Political scientists are predicting a close election in 2012, due to sluggish economic growth and mediocre presidential approval ratings. That could mean a repeat of the 2000 election, when Al Gore won the popular vote but George W. Bush won a majority of Electoral College votes. The NPV is explicitly intended to prevent this eventuality, although the initiative is unlikely to be enacted by 2012.
Advocates for NPV argue that it is in the interest of Republican-dominated states like Texas to enact NPV because of how the Electoral College incentivizes presidential campaigns to concentrate their efforts on just a handful of swing states. The San Francisco Chronicle spoke with one of the co-founders of the NPV movement, Vikram David Amar:
Amar said it’s possible that if momentum keeps building, the change could become enacted by the 2016 race.
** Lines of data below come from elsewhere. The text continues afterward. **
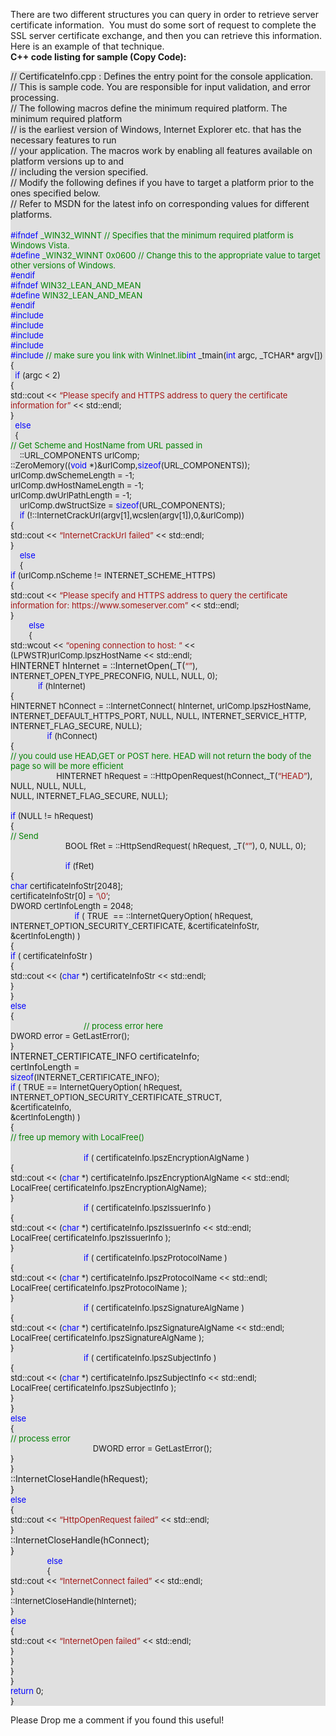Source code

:   
There are two different structures you can query in order to retrieve server certificate information.  You must do some sort of request to complete the SSL server certificate exchange, and then you can retrieve this information.  Here is an example of that technique.  
**C++ code listing for sample (<a>Copy Code</a>):**

<div id="certinfo1" style="background-color: #e0e0e0">
  // CertificateInfo.cpp : Defines the entry point for the console application.<br /> // This is sample code. You are responsible for input validation, and error processing.<br /> // The following macros define the minimum required platform. The minimum required platform<br /> // is the earliest version of Windows, Internet Explorer etc. that has the necessary features to run<br /> // your application. The macros work by enabling all features available on platform versions up to and<br /> // including the version specified.<br /> // Modify the following defines if you have to target a platform prior to the ones specified below.<br /> // Refer to MSDN for the latest info on corresponding values for different platforms.<br /> &nbsp;<br /> <span style="color: #008000;font-size: small"><span style="color: #0000ff;font-size: small"><span style="color: #0000ff;font-size: small">#ifndef</span></span><span style="font-size: small"> _WIN32_WINNT </span><span style="color: #008000;font-size: small"><span style="color: #008000;font-size: small">// Specifies that the minimum required platform is Windows Vista.<br /> </span></span><span style="color: #0000ff;font-size: small"><span style="color: #0000ff;font-size: small">#define</span></span><span style="font-size: small"> _WIN32_WINNT 0x0600 </span><span style="color: #008000;font-size: small"><span style="color: #008000;font-size: small">// Change this to the appropriate value to target other versions of Windows.<br /> </span></span><span style="color: #0000ff;font-size: small"><span style="color: #0000ff;font-size: small">#endif<br /> #ifndef</span></span><span style="font-size: small"> WIN32_LEAN_AND_MEAN</span><br /> <span style="color: #0000ff;font-size: small"><span style="color: #0000ff;font-size: small">#define</span></span><span style="font-size: small"> WIN32_LEAN_AND_MEAN<br /> </span><span style="color: #0000ff;font-size: small"><span style="color: #0000ff;font-size: small">#endif<br /> #include</span></span> <span style="color: #a31515;font-size: small"><span style="color: #a31515;font-size: small"><windows.h><br /> </span></span><span style="color: #0000ff;font-size: small"><span style="color: #0000ff;font-size: small">#include</span></span> <span style="color: #a31515;font-size: small"><span style="color: #a31515;font-size: small"><stdio.h><br /> </span></span><span style="color: #0000ff;font-size: small"><span style="color: #0000ff;font-size: small">#include</span></span> <span style="color: #a31515;font-size: small"><span style="color: #a31515;font-size: small"><iostream><br /> </span></span><span style="color: #0000ff;font-size: small"><span style="color: #0000ff;font-size: small">#include</span></span> <span style="color: #a31515;font-size: small"><span style="color: #a31515;font-size: small"><tchar.h><br /> </span></span><span style="color: #0000ff;font-size: small"><span style="color: #0000ff;font-size: small">#include</span></span> <span style="color: #a31515;font-size: small"><span style="color: #a31515;font-size: small"><wininet.h></span></span> <span style="color: #008000;font-size: small"><span style="color: #008000;font-size: small">// make sure you link with WinInet.lib</span></span></span><span style="color: #0000ff;font-size: small"><span style="color: #0000ff;font-size: small">int</span></span><span style="font-size: small"> _tmain(</span><span style="color: #0000ff;font-size: small"><span style="color: #0000ff;font-size: small">int</span></span><span style="font-size: small"> argc, _TCHAR* argv[])<br /> {</span><br /> <span style="color: #0000ff;font-size: small"><span style="color: #0000ff;font-size: small">  if</span></span><span style="font-size: small"> (argc < 2)<br /> {</span><br /> <span style="font-size: small">std::cout << </span><span style="color: #a31515;font-size: small"><span style="color: #a31515;font-size: small">&#8220;Please specify and HTTPS address to query the certificate information for&#8221;</span></span><span style="font-size: small"> << std::endl;</span><br /> <span style="font-size: small">}<br /> </span><span style="color: #0000ff;font-size: small"><span style="color: #0000ff;font-size: small">  else<br /> </span></span><span style="font-size: small">  {</span><br /> <span style="color: #008000;font-size: small"><span style="color: #008000;font-size: small">// Get Scheme and HostName from URL passed in<br /> </span></span><span style="font-size: small">    ::URL_COMPONENTS urlComp;<br /> ::ZeroMemory((</span><span style="color: #0000ff;font-size: small"><span style="color: #0000ff;font-size: small">void</span></span><span style="font-size: small"> *)&urlComp,</span><span style="color: #0000ff;font-size: small"><span style="color: #0000ff;font-size: small">sizeof</span></span><span style="font-size: small">(URL_COMPONENTS));<br /> urlComp.dwSchemeLength = -1;<br /> urlComp.dwHostNameLength = -1;<br /> </span><span style="font-size: small">urlComp.dwUrlPathLength = -1;<br /> </span><span style="font-size: small">    urlComp.dwStructSize = <span style="color: #0000ff">sizeof</span><span style="font-size: small">(URL_COMPONENTS)</span>;<br /> </span><span style="color: #0000ff;font-size: small"><span style="color: #0000ff;font-size: small">    if</span></span><span style="font-size: small"> (!::InternetCrackUrl(argv[1],wcslen(argv[1]),0,&urlComp))<br /> {<br /> std::cout << </span><span style="color: #a31515;font-size: small"><span style="color: #a31515;font-size: small">&#8220;InternetCrackUrl failed&#8221;</span></span><span style="font-size: small"> << std::endl;</span><br /> <span style="font-size: small">}<br /> </span><span style="color: #0000ff;font-size: small"><span style="color: #0000ff;font-size: small">    else<br /> </span></span><span style="font-size: small">    {<br /> </span><span style="color: #0000ff;font-size: small"><span style="color: #0000ff;font-size: small">if</span></span><span style="font-size: small"> (urlComp.nScheme != INTERNET_SCHEME_HTTPS)<br /> {<br /> std::cout << </span><span style="color: #a31515;font-size: small"><span style="color: #a31515;font-size: small">&#8220;Please specify and HTTPS address to query the certificate information for: https://www.someserver.com&#8221;</span></span><span style="font-size: small"> << std::endl;<br /> }<br /> </span><span style="color: #0000ff;font-size: small"><span style="color: #0000ff;font-size: small">        else<br /> </span></span><span style="font-size: small">        {<br /> std::wcout << </span><span style="color: #a31515;font-size: small"><span style="color: #a31515;font-size: small">&#8220;opening connection to host: &#8220;</span></span><span style="font-size: small"> << (LPWSTR)urlComp.lpszHostName << std::endl; </span><br /> HINTERNET hInternet = ::InternetOpen(_T(<span style="color: #a31515;font-size: small"><span style="color: #a31515;font-size: small">&#8220;&#8221;</span></span><span style="font-size: small">), INTERNET_OPEN_TYPE_PRECONFIG, NULL, NULL, 0);<br /> </span><span style="color: #0000ff;font-size: small"><span style="color: #0000ff;font-size: small">            if</span></span><span style="font-size: small"> (hInternet)<br /> {<br /> HINTERNET hConnect = ::InternetConnect( hInternet, urlComp.lpszHostName, INTERNET_DEFAULT_HTTPS_PORT, NULL, NULL, INTERNET_SERVICE_HTTP, INTERNET_FLAG_SECURE, NULL);<br /> </span><span style="color: #0000ff;font-size: small"><span style="color: #0000ff;font-size: small">                if</span></span><span style="font-size: small"> (hConnect)<br /> {<br /> </span><span style="color: #008000;font-size: small"><span style="color: #008000;font-size: small">// you could use HEAD,GET or POST here. HEAD will not return the body of the page so will be more efficient<br /> </span></span><span style="font-size: small">                    HINTERNET hRequest = ::HttpOpenRequest(hConnect,_T(</span><span style="color: #a31515;font-size: small"><span style="color: #a31515;font-size: small">&#8220;HEAD&#8221;</span></span><span style="font-size: small">), NULL, NULL, NULL,<br /> NULL, INTERNET_FLAG_SECURE, NULL);<br /> </span><span style="color: #0000ff;font-size: small"><span style="color: #0000ff;font-size: small"><br /> </span></span><span style="color: #0000ff;font-size: small"><span style="color: #0000ff;font-size: small">if</span></span><span style="font-size: small"> (NULL != hRequest)<br /> {<br /> </span><span style="color: #008000;font-size: small"><span style="color: #008000;font-size: small">// Send<br /> </span></span><span style="font-size: small">                        BOOL fRet = ::HttpSendRequest( hRequest, _T(</span><span style="color: #a31515;font-size: small"><span style="color: #a31515;font-size: small">&#8220;&#8221;</span></span><span style="font-size: small">), 0, NULL, 0);<br /> </span><span style="color: #0000ff;font-size: small"><span style="color: #0000ff;font-size: small"><br /> </span></span><span style="color: #0000ff;font-size: small"><span style="color: #0000ff;font-size: small">                        if</span></span><span style="font-size: small"> (fRet)<br /> {<br /> </span><span style="color: #0000ff;font-size: small"><span style="color: #0000ff;font-size: small">char</span></span><span style="font-size: small"> certificateInfoStr[2048];<br /> certificateInfoStr[0] = </span><span style="color: #a31515;font-size: small"><span style="color: #a31515;font-size: small">&#8216;\0&#8217;</span></span><span style="font-size: small">;<br /> DWORD certInfoLength = 2048;<br /> </span><span style="color: #0000ff;font-size: small"><span style="color: #0000ff;font-size: small">                            if</span></span><span style="font-size: small"> ( TRUE  == ::InternetQueryOption( hRequest, INTERNET_OPTION_SECURITY_CERTIFICATE, &certificateInfoStr, &certInfoLength) )<br /> {<br /> </span><span style="color: #0000ff;font-size: small"><span style="color: #0000ff;font-size: small">if</span></span><span style="font-size: small"> ( certificateInfoStr )<br /> {<br /> std::cout << (</span><span style="color: #0000ff;font-size: small"><span style="color: #0000ff;font-size: small">char</span></span><span style="font-size: small"> *) certificateInfoStr << std::endl;<br /> }<br /> }<br /> </span><span style="color: #0000ff;font-size: small"><span style="color: #0000ff;font-size: small">else</span></span><span style="font-size: small"><br /> {<br /> </span><span style="color: #008000;font-size: small"><span style="color: #008000;font-size: small">                                // process error here<br /> </span></span><span style="font-size: small">DWORD error = GetLastError();<br /> } </span><br /> INTERNET_CERTIFICATE_INFO certificateInfo;<br /> certInfoLength =<br /> <span style="color: #0000ff;font-size: small"><span style="color: #0000ff;font-size: small">sizeof</span></span><span style="font-size: small">(INTERNET_CERTIFICATE_INFO);<br /> </span><span style="color: #0000ff;font-size: small"><span style="color: #0000ff;font-size: small">if</span></span><span style="font-size: small"> ( TRUE == InternetQueryOption( hRequest,<br /> INTERNET_OPTION_SECURITY_CERTIFICATE_STRUCT,<br /> &certificateInfo,<br /> &certInfoLength) )<br /> {<br /> </span><span style="color: #008000;font-size: small"><span style="color: #008000;font-size: small">// free up memory with LocalFree() </span></span><br /> &nbsp;<br /> <span style="color: #0000ff;font-size: small"><span style="color: #0000ff;font-size: small">                                if</span></span><span style="font-size: small"> ( certificateInfo.lpszEncryptionAlgName )<br /> {<br /> std::cout << (</span><span style="color: #0000ff;font-size: small"><span style="color: #0000ff;font-size: small">char</span></span><span style="font-size: small"> *) certificateInfo.lpszEncryptionAlgName << std::endl;<br /> LocalFree( certificateInfo.lpszEncryptionAlgName);<br /> }</span><br /> <span style="color: #0000ff;font-size: small"><span style="color: #0000ff;font-size: small">                                if</span></span><span style="font-size: small"> ( certificateInfo.lpszIssuerInfo )<br /> {<br /> std::cout << (</span><span style="color: #0000ff;font-size: small"><span style="color: #0000ff;font-size: small">char</span></span><span style="font-size: small"> *) certificateInfo.lpszIssuerInfo << std::endl;<br /> LocalFree( certificateInfo.lpszIssuerInfo );<br /> }</span><br /> <span style="color: #0000ff;font-size: small"><span style="color: #0000ff;font-size: small">                                if</span></span><span style="font-size: small"> ( certificateInfo.lpszProtocolName )<br /> {<br /> std::cout << (</span><span style="color: #0000ff;font-size: small"><span style="color: #0000ff;font-size: small">char</span></span><span style="font-size: small"> *) certificateInfo.lpszProtocolName << std::endl;<br /> LocalFree( certificateInfo.lpszProtocolName );<br /> }</span><br /> <span style="color: #0000ff;font-size: small"><span style="color: #0000ff;font-size: small">                                if</span></span><span style="font-size: small"> ( certificateInfo.lpszSignatureAlgName )<br /> {<br /> std::cout << (</span><span style="color: #0000ff;font-size: small"><span style="color: #0000ff;font-size: small">char</span></span><span style="font-size: small"> *) certificateInfo.lpszSignatureAlgName << std::endl;<br /> LocalFree( certificateInfo.lpszSignatureAlgName );<br /> }</span><br /> <span style="color: #0000ff;font-size: small"><span style="color: #0000ff;font-size: small">                                if</span></span><span style="font-size: small"> ( certificateInfo.lpszSubjectInfo )<br /> {<br /> std::cout << (</span><span style="color: #0000ff;font-size: small"><span style="color: #0000ff;font-size: small">char</span></span><span style="font-size: small"> *) certificateInfo.lpszSubjectInfo << std::endl;<br /> LocalFree( certificateInfo.lpszSubjectInfo );<br /> }</span><br /> }<br /> <span style="color: #0000ff;font-size: small"><span style="color: #0000ff;font-size: small">else</span></span><span style="font-size: small"><br /> {<br /> </span><span style="color: #008000;font-size: small"><span style="color: #008000;font-size: small">// process error<br /> </span></span><span style="font-size: small">                                    DWORD error = GetLastError();<br /> }<br /> }</span><br /> ::InternetCloseHandle(hRequest);<br /> }<br /> <span style="color: #0000ff;font-size: small"><span style="color: #0000ff;font-size: small">else<br /> </span></span><span style="font-size: small">{<br /> std::cout << </span><span style="color: #a31515;font-size: small"><span style="color: #a31515;font-size: small">&#8220;HttpOpenRequest failed&#8221;</span></span><span style="font-size: small"> << std::endl;<br /> }</span><br /> ::InternetCloseHandle(hConnect);<br /> }<br /> <span style="color: #0000ff;font-size: small"><span style="color: #0000ff;font-size: small">                else<br /> </span></span><span style="font-size: small">                {<br /> std::cout << </span><span style="color: #a31515;font-size: small"><span style="color: #a31515;font-size: small">&#8220;InternetConnect failed&#8221;</span></span><span style="font-size: small"> << std::endl;<br /> }<br /> ::InternetCloseHandle(hInternet);<br /> }<br /> </span><span style="color: #0000ff;font-size: small"><span style="color: #0000ff;font-size: small">else<br /> </span></span><span style="font-size: small">{<br /> std::cout << </span><span style="color: #a31515;font-size: small"><span style="color: #a31515;font-size: small">&#8220;InternetOpen failed&#8221;</span></span><span style="font-size: small"> << std::endl;<br /> }<br /> }<br /> }<br /> }</span><br /> <span style="color: #0000ff;font-size: small"><span style="color: #0000ff;font-size: small">return</span></span><span style="font-size: small"> 0;<br /> }</span>
</div>

Please Drop me a comment if you found this useful!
But he warned that a Republican-leaning state needs to sign on, since all of the nine states that have approved the law so far are solidly blue.
“Because the outcome in Texas is already known, they are ignored just as much as New York and California, so hopefully some big red states understand this is to their advantage to do, too,” he said. “If a red state doesn’t join it soon, I worry people will misunderstand this as a pro-Democrat, anti-Republican thing when it’s not that at all.”
Although no red state has passed NPV yet, a large majority of the Republican-controlled New York state Senate voted in favor of the compact in June, suggesting that it has the potential for bipartisan support.